VMotion caused me a lot of problems. I was not able to ping the VMotion port after the upgrade. This happened to varying degrees on all of the servers. The last server was the worst. It was driving me crazy. I had enabled VMotion and named it properly. It just would not work. Eventuall I called support. They ran vmkping to the IP address of the VMotion port on the server while I pinged the IP address from my workstation. This seemed to magically enable the VMotion port. Running just vmkping or just ping didn’t work. The combination of the two worked for some bizarre reason.
“No Active Primaries” message when I tried to add a server to the Cluster. This one perplexed me for a while. It comes from the way clustering works. Clustering doesn’t work perfectly in mixed 3.0/3.5 environments. The first server added to a cluster is considered the “primary.” When I initially created the cluster, ESX1 (server name) was the first server in the cluster. When I did the upgrade, I took ESX 1 out of the cluster. It didn’t pass the role of “primary” onto one of the other servers. So when I tried to add ESX1 back into the cluster, it gave me the “No Active Primaries” error. I fixed this by removing all of the servers from the cluster and adding them back in. This thread pointed me towards a solution: http://communities.vmware.com/message/701671;jsessionid=AA7526EEA3E0EE5EAFAFDB7A761815ED
“Unable to read partition information from this disk”: I got an error like this when I was installing ESX on a machine attached to a SAN with raw drive mappings. I disconnected the server from the SAN and started the installation over just to be safe. A good piece of advice… Always disconnect the server from the SAN when you are reinstalling ESX. There is a decent possibility that you’ll accidentally overright your LUN’s.
I had some other general problems, but nothing too serious. Let me know if you have any questions or issues that I can help with.
Pingback: I upgraded from ESX 3.0.2 to ESX 3.5 and it was a pain.

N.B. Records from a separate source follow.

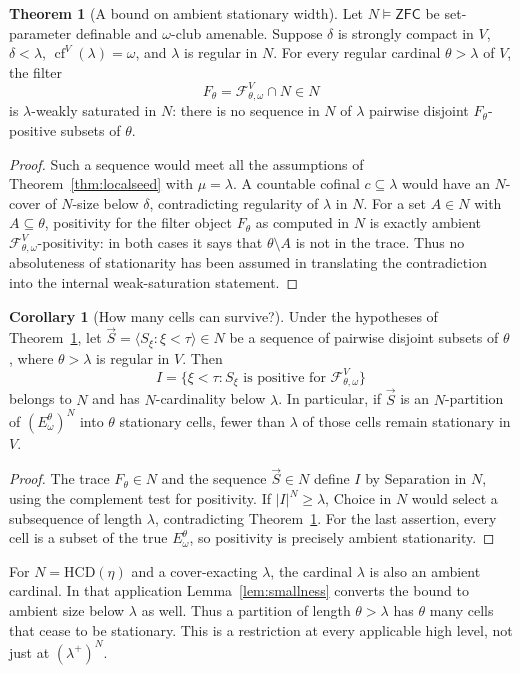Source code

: \documentclass[11pt,letterpaper]{article}
\theoremstyle{definition}
\newtheorem{theorem}[definition]{Theorem}
\newtheorem{corollary}[definition]{Corollary}
\numberwithin{equation}{section}
\newcommand{\ZFC}{\mathsf{ZFC}}
\newcommand{\HCD}{\mathrm{HCD}}
\newcommand{\cf}{\operatorname{cf}}
\newcommand{\calF}{\mathcal F}
\begin{document}
\begin{theorem}[A bound on ambient stationary width]\label{thm:width}
Let $N\models\ZFC$ be set-parameter definable and $\omega$-club
amenable. Suppose $\delta$ is strongly compact in $V$,
$\delta<\lambda$, $\cf^V(\lambda)=\omega$, and $\lambda$ is regular
in $N$. For every regular cardinal $\theta>\lambda$ of $V$, the filter
\[
F_\theta=\calF^V_{\theta,\omega}\cap N\in N
\]
is $\lambda$-weakly saturated in $N$: there is no sequence in $N$ of
$\lambda$ pairwise disjoint $F_\theta$-positive subsets of $\theta$.
\end{theorem}
\begin{proof}
Such a sequence would meet all the assumptions of
Theorem~\ref{thm:localseed} with $\mu=\lambda$. A countable cofinal
$c\subseteq\lambda$ would have an $N$-cover of $N$-size below
$\delta$, contradicting regularity of $\lambda$ in $N$.
For a set $A\in N$ with $A\subseteq\theta$, positivity for the filter
object $F_\theta$ as computed in $N$ is exactly ambient
$\calF^V_{\theta,\omega}$-positivity: in both cases it says that
$\theta\setminus A$ is not in the trace. Thus no absoluteness of
stationarity has been assumed in translating the contradiction into
the internal weak-saturation statement.
\end{proof}

\begin{corollary}[How many cells can survive?]\label{cor:survivors}
Under the hypotheses of Theorem~\ref{thm:width}, let
$\vec S=\langle S_\xi:\xi<\tau\rangle\in N$ be a sequence of pairwise
disjoint subsets of $\theta$, where $\theta>\lambda$ is regular in
$V$. Then
\[
I=\{\xi<\tau:S_\xi\text{ is positive for }
\calF^V_{\theta,\omega}\}
\]
belongs to $N$ and has $N$-cardinality below $\lambda$.
In particular, if $\vec S$ is an $N$-partition of
$(E^\theta_\omega)^N$ into $\theta$ stationary cells, fewer than
$\lambda$ of those cells remain stationary in $V$.
\end{corollary}
\begin{proof}
The trace $F_\theta\in N$ and the sequence $\vec S\in N$ define
$I$ by Separation in $N$, using the complement test for positivity.
If $|I|^N\ge\lambda$, Choice in $N$ would select a subsequence of
length $\lambda$, contradicting Theorem~\ref{thm:width}.
For the last assertion, every cell is a subset of the true
$E^\theta_\omega$, so positivity is precisely ambient stationarity.
\end{proof}

For $N=\HCD(\eta)$ and a cover-exacting $\lambda$, the cardinal
$\lambda$ is also an ambient cardinal. In that application
Lemma~\ref{lem:smallness} converts the bound to ambient size below
$\lambda$ as well. Thus a partition of length $\theta>\lambda$ has
$\theta$ many cells that cease to be stationary. This is a restriction
at every applicable high level, not just at $(\lambda^+)^N$.
\end{document}
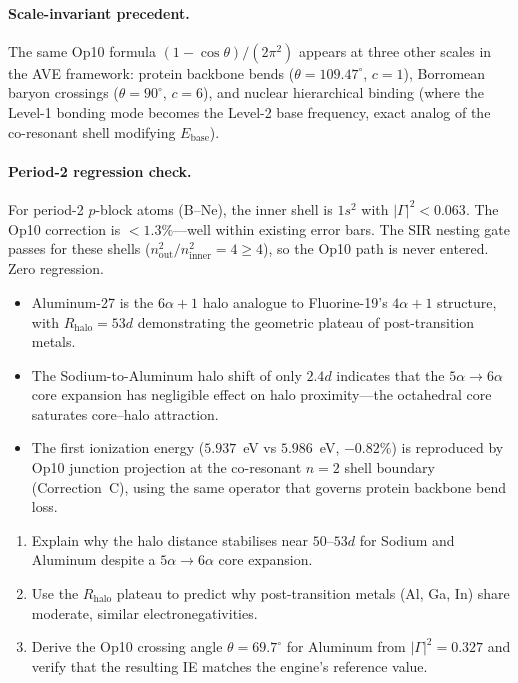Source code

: \paragraph{Scale-invariant precedent.}
The same Op10 formula $(1-\cos\theta)/(2\pi^2)$ appears at three other scales in the AVE framework: protein backbone bends ($\theta = 109.47^\circ$, $c = 1$), Borromean baryon crossings ($\theta = 90^\circ$, $c = 6$), and nuclear hierarchical binding (where the Level-1 bonding mode becomes the Level-2 base frequency, exact analog of the co-resonant shell modifying $E_\text{base}$).

\paragraph{Period-2 regression check.}
For period-2 $p$-block atoms (B--Ne), the inner shell is $1s^2$ with $|\Gamma|^2 < 0.063$.  The Op10 correction is $<1.3\%$---well within existing error bars.  The SIR nesting gate passes for these shells ($n_\text{out}^2/n_\text{inner}^2 = 4 \geq 4$), so the Op10 path is never entered.  Zero regression.

\begin{summarybox}
\begin{itemize}
    \item Aluminum-27 is the $6\alpha + 1$ halo analogue to Fluorine-19's $4\alpha + 1$ structure, with $R_{\text{halo}} = 53d$ demonstrating the geometric plateau of post-transition metals.
    \item The Sodium-to-Aluminum halo shift of only $2.4d$ indicates that the $5\alpha \to 6\alpha$ core expansion has negligible effect on halo proximity---the octahedral core saturates core--halo attraction.
    \item The first ionization energy ($5.937$~eV vs $5.986$~eV, $-0.82\%$) is reproduced by Op10 junction projection at the co-resonant $n = 2$ shell boundary (Correction~C), using the same operator that governs protein backbone bend loss.
\end{itemize}
\end{summarybox}

\begin{exercisebox}
\begin{enumerate}
    \item Explain why the halo distance stabilises near $50$--$53d$ for Sodium and Aluminum despite a $5\alpha \to 6\alpha$ core expansion.
    \item Use the $R_{\text{halo}}$ plateau to predict why post-transition metals (Al, Ga, In) share moderate, similar electronegativities.
    \item Derive the Op10 crossing angle $\theta = 69.7^\circ$ for Aluminum from $|\Gamma|^2 = 0.327$ and verify that the resulting IE matches the engine's reference value.
\end{enumerate}
\end{exercisebox}

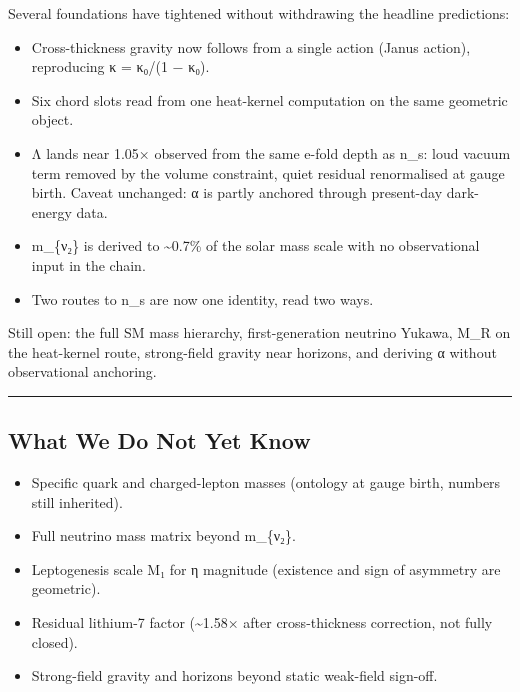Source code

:\documentclass[
  11pt,
]{article}
\providecommand{\tightlist}{%
  \setlength{\itemsep}{0pt}\setlength{\parskip}{0pt}}
\begin{document}
Several foundations have tightened without withdrawing the headline
predictions:

\begin{itemize}
\tightlist
\item
  Cross-thickness gravity now follows from a single action (Janus
  action), reproducing κ = κ₀/(1 − κ₀).
\item
  Six chord slots read from one heat-kernel computation on the same
  geometric object.
\item
  Λ lands near 1.05× observed from the same e-fold depth as n\_s: loud
  vacuum term removed by the volume constraint, quiet residual
  renormalised at gauge birth. Caveat unchanged: α is partly anchored
  through present-day dark-energy data.
\item
  m\_\{ν₂\} is derived to \textasciitilde0.7\% of the solar mass scale
  with no observational input in the chain.
\item
  Two routes to n\_s are now one identity, read two ways.
\end{itemize}

Still open: the full SM mass hierarchy, first-generation neutrino
Yukawa, M\_R on the heat-kernel route, strong-field gravity near
horizons, and deriving α without observational anchoring.

\begin{center}\rule{0.5\linewidth}{0.5pt}\end{center}

\subsection{What We Do Not Yet Know}\label{what-we-do-not-yet-know}

\begin{itemize}
\tightlist
\item
  Specific quark and charged-lepton masses (ontology at gauge birth,
  numbers still inherited).
\item
  Full neutrino mass matrix beyond m\_\{ν₂\}.
\item
  Leptogenesis scale M₁ for η magnitude (existence and sign of asymmetry
  are geometric).
\item
  Residual lithium-7 factor (\textasciitilde1.58× after cross-thickness
  correction, not fully closed).
\item
  Strong-field gravity and horizons beyond static weak-field sign-off.
\end{itemize}
\end{document}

I am getting the “Unable to read partition information from this disk” error on my 3.5 ESX server when I try and attach it to an iSCSI SAN running DSS lite (www.open-e.com). I can mount the iSCSI drive on any windows machine but the Vmware server keeps giving me this error.
How did you resolve it?
I always backup my ESX servers (only the ext3 partitions) and the VC server by CloneZilla Live CD before patches and upgrades are installed. I’ve also verified that a restore is working as it should 🙂
If someone likes to try, don’t forget to …
ALWAYS DISSCONNECT THE SAN FROM THE SERVER YOU ARE GOING TO BACKUP BEFORE BOOTING ON THE CLONEZILLA LIVE CD!!!
The clonezilla version who was verified working on my servers is 1.0.7-18
thanks for the info. I had a new cluster that the the HA agent issue would fail on one or the the depending on which node came up first.
I checked and each node had both the SAN storage and also local storage datastores configured. I deleted the unused local datastores and disabled/re-enabled HA. everythng is working as expected.